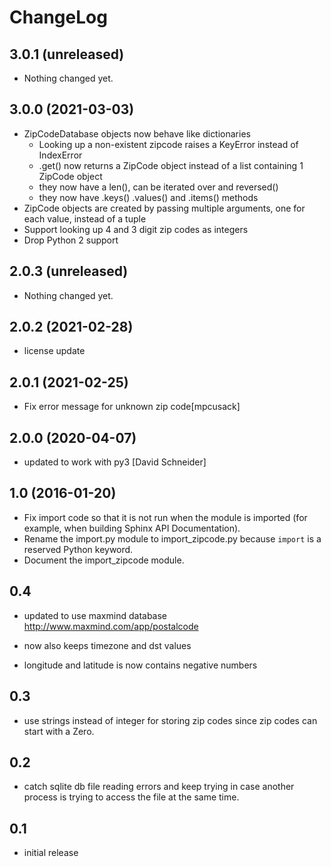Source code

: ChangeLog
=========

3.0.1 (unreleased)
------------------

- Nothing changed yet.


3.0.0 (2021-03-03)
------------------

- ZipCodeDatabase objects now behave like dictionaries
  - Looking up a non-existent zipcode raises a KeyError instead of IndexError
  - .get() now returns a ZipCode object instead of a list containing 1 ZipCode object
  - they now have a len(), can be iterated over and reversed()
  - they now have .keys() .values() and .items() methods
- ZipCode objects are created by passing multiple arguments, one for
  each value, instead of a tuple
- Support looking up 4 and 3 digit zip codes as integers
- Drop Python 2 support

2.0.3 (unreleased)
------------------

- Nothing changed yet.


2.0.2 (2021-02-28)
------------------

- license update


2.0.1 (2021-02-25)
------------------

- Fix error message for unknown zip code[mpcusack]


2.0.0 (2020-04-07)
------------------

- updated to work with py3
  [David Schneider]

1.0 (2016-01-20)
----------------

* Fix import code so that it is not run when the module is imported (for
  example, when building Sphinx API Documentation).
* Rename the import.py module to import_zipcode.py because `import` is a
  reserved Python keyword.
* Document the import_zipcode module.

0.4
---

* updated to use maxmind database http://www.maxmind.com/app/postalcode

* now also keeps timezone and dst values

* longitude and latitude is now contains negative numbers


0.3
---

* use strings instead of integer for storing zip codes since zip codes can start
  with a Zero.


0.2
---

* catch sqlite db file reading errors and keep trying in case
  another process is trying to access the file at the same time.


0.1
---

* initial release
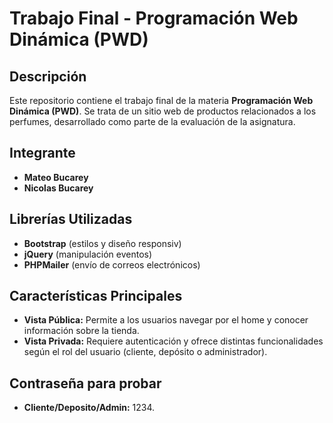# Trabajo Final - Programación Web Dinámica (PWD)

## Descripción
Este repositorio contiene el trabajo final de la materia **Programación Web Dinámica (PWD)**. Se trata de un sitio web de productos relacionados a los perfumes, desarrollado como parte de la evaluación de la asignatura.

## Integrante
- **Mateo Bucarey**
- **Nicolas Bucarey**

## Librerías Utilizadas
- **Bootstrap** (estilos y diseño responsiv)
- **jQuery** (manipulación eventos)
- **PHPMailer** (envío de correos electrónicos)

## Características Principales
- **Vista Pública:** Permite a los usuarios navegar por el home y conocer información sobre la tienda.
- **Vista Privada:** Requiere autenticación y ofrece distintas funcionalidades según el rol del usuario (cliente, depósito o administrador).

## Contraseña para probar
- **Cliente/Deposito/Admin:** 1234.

**********

WHAT IS NEEDED: Exactly as they stand in the records above, print the lines from the one containing "- **Vista Privada:**" through the final line, inclusive.

EXPECTED ANSWER:
- **Vista Privada:** Requiere autenticación y ofrece distintas funcionalidades según el rol del usuario (cliente, depósito o administrador).

## Contraseña para probar
- **Cliente/Deposito/Admin:** 1234.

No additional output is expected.